Own Apple, Don't Trade It - Cramer's Mad Money (9/15/16)

by: SA Editor Mohit Manghnani


Casino stocks are back.

Where is the consumer?

Twitter needs growth.

Stocks discussed on the in-depth session of Jim Cramer's Mad Money TV Program, Thursday, September 15.

Cramer has been bullish on Apple (NASDAQ:AAPL) for a long time. As the stock hit its first 10% weekly gain in three years, Cramer decided to share his thesis behind owning Apple even when it fell to $93. He refused to agree with the market that the sentiment on the stock was bad.

The fundamentals of the company have not changed, and the growing service stream revenue cannot be ignored. "I didn't think anyone other than the most nimble traders would be able to get out of Apple and then get back in again," said Cramer. It was not even worth the risk when Carl Icahn sold his position, saying the company's best days were behind.

Apple confirmed that the new iPhone 7 was sold out worldwide. In Cramer's opinion, calling sales as "dramatic" is also an understatement considering the bullish language used by the telecom operators. The important thing to note is that Samsung's (OTC:SSNLF) battery issues also led to less competition.

"Apple makes the best products in the world, although admittedly, when your competition is an incidental arsonist, you have some easy compares," added Cramer.
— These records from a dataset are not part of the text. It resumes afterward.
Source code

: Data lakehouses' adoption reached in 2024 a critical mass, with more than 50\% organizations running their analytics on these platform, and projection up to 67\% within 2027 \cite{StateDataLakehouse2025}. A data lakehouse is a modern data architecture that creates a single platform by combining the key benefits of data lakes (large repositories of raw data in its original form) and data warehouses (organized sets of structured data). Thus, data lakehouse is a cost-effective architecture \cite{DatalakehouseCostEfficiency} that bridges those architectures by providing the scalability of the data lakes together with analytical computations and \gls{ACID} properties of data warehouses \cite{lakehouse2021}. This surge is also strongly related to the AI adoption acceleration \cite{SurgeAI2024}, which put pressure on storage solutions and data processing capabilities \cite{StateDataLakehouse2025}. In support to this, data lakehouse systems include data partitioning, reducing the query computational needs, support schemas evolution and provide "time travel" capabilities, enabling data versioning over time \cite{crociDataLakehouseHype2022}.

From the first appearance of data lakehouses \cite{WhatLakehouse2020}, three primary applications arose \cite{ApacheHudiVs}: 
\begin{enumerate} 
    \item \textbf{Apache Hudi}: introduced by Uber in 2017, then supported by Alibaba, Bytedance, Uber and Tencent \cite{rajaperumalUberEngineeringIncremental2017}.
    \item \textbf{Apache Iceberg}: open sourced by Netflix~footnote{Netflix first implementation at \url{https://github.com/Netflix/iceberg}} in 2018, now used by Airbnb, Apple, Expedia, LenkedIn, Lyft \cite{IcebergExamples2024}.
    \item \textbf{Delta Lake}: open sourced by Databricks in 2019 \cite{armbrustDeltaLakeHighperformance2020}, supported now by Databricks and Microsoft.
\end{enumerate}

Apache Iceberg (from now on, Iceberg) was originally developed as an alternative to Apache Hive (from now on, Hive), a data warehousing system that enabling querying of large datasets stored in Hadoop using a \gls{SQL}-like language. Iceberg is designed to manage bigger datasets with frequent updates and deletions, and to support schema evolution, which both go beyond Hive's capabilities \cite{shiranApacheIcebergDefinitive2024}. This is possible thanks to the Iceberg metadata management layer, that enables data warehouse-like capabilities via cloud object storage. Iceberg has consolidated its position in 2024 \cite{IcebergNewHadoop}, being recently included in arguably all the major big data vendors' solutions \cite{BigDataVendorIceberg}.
The company's financials are still strong, and it trades cheaper than the average stock in the S&P 500 index.

Casino Stocks

Macau's growth was hampered as the Chinese government started to crack down on corruption. After two years of sluggish performance of casino stocks, they are back. The decline has slowed in Macau this year. "If you were waiting around for a green light to tell you if was safe to buy, you passed up some enormous gains," said Cramer.

Cramer believes Macau is ready to go higher, as its August gross gaming revenue increased by 1.1%. The stocks to watch out for are Las Vegas Sands (NYSE:LVS), MGM Resorts (NYSE:MGM) and Wynn Resorts (NASDAQ:WYNN). "Personally, I think the easy money has already been made, because the stock market is basically a prediction machine that forecasts what is going to happen roughly six months into the future, and it predicted this pickup in Macau," he added.

The rally is far from over. Las Vegas Sands is a safer play due to its mass-market exposure. Investors who like long odds are willing to bet on Wynn. "If, like me, you believe that Macau is ready to bounce back, then both stocks have more room to run," said Cramer.

Consumer Spending

Where did the consumer go? This is the question on Cramer's mind after the 0.3% decline in sales from the previous month. This was the first drop in retail sales in five months. It is cheaper for the young Americans to eat in than go to a restaurant. They'd rather watch Netflix and binge at home.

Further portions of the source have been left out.